|"All is prepared for sealing and for signing!"|
A scene in the middle of Act I
The Gilbert and Sullivan Society’s production of The Sorcerer closed yesterday, leaving me with a crippling case of post-show-depression this evening. Twenty four hours ago we would have just taken our bows and I’d be running into the foyer to hug friends and listen to their congratulations and thank them for coming to see the show (seriously, to anyone who came to see the show—thanks so much! It means the world to me that you came out and enjoyed it).
|Myself and Peter Sutton as John Wellington Wells-- |
The Sorcerer was a very different show than Iolanthe. Set in the village of Ploverleigh in the west of England, the plot is a mix of A Midsummer Night’s Dream and Doctor Faustus. Alexis and Aline are about to get married and so they decide that everyone in the village should also be in love. Enlisting the help of John Wellington Wells, the local sorcerer, they concoct a love potion which causes everyone in the village to fall asleep… and then fall in love with the first person they see. Mayhem ensues, resulting in the death of the sorcerer, but the eventual happiness of everyone else.
|Some fine ladies of Ploverleigh...|
and an unexpected visitor
I was a chorus member and choreographer for the show, which was great fun. Though The Sorcerer isn’t my favourite G&S operetta, the chorus has some fun songs and is onstage for a substantial amount of time. We also had some acting to do (falling in—and out!— of love) as well as some semi-complicated blocking/dance, so the show presented a bit of a challenge even though I wasn’t a principal.
|The Lady Sangazure (left) condescends to pose with|
the lower classes
Thankfully, the show isn’t really quite over. On May 3rd, St. Andrew’s is hosting Scotland’s celebrations of the International Gilbert and Sullivan Day, which include speeches, a three course dinner, and a promenade performance of The Sorcerer through the town. Then, in August, we’re taking the show to the International Gilbert and Sullivan Festival in Harrogate (in the north of England). These performances won’t be the same, of course, but still… it’s a chance to revisit Ploverleigh and sing all the songs again!
|Upper class ladies of Ploverleigh|
What I’ll really miss, though, are the people. There’s really nothing that brings people together like being in a show. When the final curtain went down and I realized that I’d likely never perform with many of these people again… I just didn’t know how to deal.
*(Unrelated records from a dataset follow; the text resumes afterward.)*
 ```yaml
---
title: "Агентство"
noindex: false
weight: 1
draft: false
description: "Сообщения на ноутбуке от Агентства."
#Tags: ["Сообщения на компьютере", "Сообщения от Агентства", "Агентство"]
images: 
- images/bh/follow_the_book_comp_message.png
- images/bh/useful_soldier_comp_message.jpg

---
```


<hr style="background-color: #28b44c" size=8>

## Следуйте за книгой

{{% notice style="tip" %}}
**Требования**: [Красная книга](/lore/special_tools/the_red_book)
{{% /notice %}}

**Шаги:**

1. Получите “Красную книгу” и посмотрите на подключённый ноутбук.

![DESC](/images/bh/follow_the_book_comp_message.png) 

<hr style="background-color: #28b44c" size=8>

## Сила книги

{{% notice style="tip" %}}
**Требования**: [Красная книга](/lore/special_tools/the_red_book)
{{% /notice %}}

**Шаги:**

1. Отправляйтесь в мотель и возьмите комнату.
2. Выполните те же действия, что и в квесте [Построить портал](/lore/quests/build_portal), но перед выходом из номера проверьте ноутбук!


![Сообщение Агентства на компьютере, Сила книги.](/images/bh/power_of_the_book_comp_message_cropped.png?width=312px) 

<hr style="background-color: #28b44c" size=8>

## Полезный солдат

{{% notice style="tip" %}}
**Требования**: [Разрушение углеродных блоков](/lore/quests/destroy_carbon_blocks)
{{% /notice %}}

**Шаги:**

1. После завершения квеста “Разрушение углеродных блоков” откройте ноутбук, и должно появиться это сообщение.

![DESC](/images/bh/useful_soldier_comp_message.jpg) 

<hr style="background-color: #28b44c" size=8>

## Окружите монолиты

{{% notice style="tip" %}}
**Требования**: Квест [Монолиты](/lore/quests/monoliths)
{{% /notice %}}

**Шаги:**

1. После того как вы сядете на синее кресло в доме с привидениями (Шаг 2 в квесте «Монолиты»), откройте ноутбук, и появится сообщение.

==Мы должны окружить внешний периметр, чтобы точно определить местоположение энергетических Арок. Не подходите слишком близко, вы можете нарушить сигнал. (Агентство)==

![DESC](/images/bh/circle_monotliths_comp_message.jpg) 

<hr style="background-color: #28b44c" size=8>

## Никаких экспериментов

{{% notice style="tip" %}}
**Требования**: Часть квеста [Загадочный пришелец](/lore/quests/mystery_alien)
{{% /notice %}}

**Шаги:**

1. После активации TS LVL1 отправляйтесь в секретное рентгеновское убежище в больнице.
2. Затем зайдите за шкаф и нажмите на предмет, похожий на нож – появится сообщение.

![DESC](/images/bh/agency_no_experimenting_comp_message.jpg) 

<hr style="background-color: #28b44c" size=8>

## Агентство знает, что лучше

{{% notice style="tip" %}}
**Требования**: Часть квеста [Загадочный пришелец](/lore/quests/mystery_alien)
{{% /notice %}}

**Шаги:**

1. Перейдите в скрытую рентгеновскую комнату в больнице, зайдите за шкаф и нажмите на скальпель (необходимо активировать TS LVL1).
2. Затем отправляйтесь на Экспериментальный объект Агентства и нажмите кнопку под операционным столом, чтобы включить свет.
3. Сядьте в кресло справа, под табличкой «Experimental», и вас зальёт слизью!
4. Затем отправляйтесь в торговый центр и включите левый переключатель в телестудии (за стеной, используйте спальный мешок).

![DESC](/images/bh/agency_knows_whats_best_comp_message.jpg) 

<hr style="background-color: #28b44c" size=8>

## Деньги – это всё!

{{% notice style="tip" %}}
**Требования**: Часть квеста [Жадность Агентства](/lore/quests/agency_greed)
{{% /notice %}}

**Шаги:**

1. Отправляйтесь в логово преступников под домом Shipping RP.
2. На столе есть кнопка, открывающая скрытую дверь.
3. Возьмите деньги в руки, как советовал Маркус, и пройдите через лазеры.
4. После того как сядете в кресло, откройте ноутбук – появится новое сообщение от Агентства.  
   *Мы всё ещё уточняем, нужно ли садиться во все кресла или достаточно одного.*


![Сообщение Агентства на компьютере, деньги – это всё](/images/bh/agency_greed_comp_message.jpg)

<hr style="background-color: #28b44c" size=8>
It’s been absolutely magical to inhabit the fictional world of Ploverleigh with all these friends and so very hard to leave.
|My stage husband, Ronan|
But. BUT. This is far too pessimistic a view of acting. Yes, it’s tough when a show’s over. It’s hard to tear myself away from the people and the music and the costumes and the lights and the story… but there are more stages to tread, and more characters to play, and more stories to tell.
Yes, I’m sad The Sorcerer is over. But, in the end, I’m even happier that it was a part of my life. Thank you so much to the cast and crew—you were all fantastic, and I’m honoured to have worked alongside you.